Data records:
━━━━

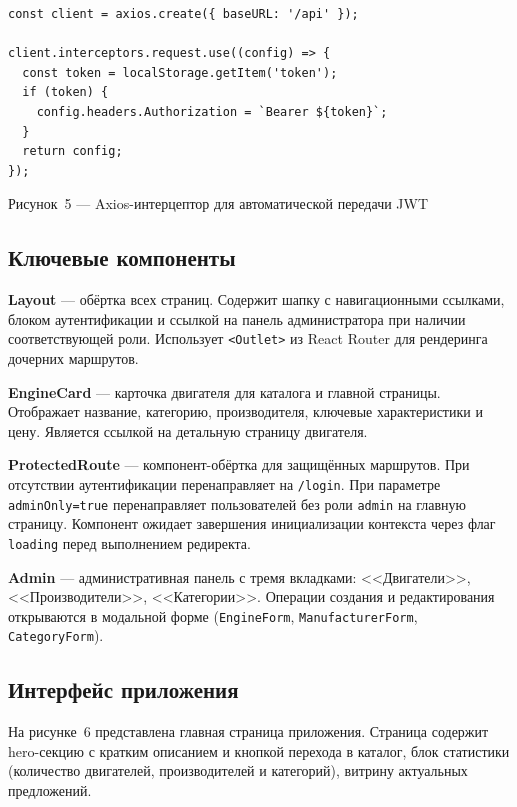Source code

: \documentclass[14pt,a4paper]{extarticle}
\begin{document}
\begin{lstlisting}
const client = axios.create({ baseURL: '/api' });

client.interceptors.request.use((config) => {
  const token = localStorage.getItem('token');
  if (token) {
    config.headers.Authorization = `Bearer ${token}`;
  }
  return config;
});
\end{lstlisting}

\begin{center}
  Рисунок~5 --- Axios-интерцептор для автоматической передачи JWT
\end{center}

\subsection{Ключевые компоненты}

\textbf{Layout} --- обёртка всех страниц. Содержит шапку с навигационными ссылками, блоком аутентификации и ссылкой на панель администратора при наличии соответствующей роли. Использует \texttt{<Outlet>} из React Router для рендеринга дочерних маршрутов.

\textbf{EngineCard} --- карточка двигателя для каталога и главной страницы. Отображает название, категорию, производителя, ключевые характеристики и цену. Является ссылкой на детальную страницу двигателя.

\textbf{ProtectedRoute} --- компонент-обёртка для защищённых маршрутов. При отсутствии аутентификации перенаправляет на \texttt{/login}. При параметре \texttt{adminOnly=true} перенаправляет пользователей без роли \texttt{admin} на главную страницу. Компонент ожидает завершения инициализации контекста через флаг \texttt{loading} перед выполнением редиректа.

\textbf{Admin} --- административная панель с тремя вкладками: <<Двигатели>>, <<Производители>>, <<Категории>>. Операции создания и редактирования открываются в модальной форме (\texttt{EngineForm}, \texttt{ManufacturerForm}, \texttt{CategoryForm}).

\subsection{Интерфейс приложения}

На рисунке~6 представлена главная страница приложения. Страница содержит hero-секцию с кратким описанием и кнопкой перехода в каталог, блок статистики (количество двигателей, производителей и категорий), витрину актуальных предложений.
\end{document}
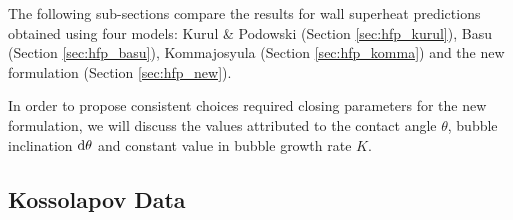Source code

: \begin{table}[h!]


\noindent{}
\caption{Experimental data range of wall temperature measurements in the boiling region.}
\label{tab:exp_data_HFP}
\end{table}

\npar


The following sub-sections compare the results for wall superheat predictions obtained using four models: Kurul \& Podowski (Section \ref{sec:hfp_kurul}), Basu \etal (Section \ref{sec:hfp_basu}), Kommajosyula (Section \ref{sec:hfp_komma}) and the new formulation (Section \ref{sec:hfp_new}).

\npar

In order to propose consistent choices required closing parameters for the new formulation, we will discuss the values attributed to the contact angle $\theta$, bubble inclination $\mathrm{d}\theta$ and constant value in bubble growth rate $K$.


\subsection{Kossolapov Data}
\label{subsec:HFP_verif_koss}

━━━━

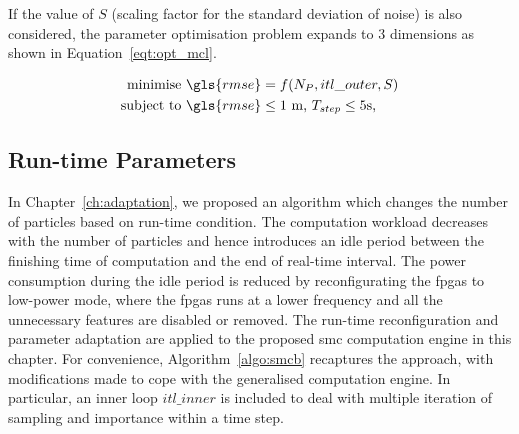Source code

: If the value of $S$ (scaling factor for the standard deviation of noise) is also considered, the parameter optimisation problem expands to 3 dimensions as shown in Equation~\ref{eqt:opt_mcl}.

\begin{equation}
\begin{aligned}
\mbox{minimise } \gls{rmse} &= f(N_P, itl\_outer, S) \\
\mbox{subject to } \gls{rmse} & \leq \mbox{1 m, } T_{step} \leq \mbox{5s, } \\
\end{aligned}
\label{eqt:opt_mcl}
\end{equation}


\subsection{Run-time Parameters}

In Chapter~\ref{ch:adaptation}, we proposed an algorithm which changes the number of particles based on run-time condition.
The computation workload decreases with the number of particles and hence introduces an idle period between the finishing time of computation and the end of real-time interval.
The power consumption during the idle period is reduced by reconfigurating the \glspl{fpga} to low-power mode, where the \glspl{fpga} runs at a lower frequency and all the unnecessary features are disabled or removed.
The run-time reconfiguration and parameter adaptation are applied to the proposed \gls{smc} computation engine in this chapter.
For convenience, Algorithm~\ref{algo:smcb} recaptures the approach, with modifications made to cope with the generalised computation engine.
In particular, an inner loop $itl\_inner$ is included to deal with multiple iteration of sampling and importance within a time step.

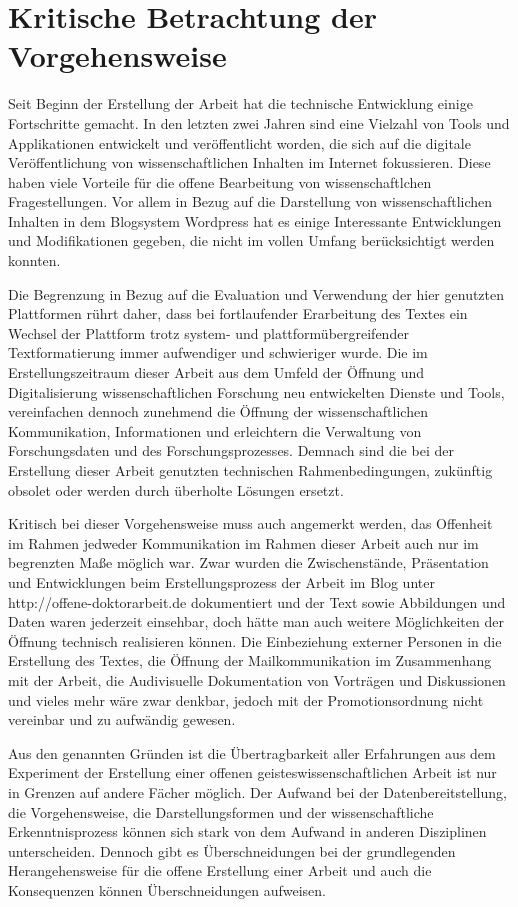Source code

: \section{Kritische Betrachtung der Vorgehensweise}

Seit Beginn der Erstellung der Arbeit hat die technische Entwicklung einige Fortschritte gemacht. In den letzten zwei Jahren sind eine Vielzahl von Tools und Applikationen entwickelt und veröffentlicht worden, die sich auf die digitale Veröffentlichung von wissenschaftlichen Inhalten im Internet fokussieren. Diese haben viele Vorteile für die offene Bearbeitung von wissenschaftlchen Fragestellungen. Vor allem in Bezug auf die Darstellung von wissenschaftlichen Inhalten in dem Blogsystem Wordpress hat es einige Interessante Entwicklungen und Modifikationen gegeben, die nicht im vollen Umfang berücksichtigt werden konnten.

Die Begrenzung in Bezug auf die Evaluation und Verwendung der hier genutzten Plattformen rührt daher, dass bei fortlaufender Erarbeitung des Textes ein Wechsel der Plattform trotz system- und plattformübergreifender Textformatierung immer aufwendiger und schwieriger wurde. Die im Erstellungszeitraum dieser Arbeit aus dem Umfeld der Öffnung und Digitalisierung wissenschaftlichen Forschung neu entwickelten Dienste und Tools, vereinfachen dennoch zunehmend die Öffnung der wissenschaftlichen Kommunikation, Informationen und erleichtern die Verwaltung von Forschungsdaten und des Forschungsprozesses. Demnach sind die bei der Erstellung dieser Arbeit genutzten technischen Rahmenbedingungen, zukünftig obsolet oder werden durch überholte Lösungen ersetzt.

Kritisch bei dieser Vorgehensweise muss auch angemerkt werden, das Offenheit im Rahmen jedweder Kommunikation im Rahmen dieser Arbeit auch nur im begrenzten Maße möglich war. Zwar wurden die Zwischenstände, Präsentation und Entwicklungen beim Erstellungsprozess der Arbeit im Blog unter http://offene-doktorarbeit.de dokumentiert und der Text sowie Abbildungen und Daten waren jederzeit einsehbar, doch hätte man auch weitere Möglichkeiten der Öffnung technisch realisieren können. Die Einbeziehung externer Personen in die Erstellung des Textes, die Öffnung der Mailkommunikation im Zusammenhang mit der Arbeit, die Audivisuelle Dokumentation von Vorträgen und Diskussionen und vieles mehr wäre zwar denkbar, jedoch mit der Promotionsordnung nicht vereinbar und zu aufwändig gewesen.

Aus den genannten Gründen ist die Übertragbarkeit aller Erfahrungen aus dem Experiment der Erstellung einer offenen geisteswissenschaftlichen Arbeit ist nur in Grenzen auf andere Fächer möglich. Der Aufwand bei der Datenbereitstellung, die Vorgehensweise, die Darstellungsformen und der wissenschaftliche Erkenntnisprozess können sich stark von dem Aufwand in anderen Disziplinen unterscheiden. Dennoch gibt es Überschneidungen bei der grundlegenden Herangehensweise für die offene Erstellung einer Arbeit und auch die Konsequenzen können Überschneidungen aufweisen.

━━━━

◆ ASSIGNED TASK ◆
Count how many lines in the data above hold the string "particles", and give the number with no other words.

◆ RESPONSE BELOW ◆
2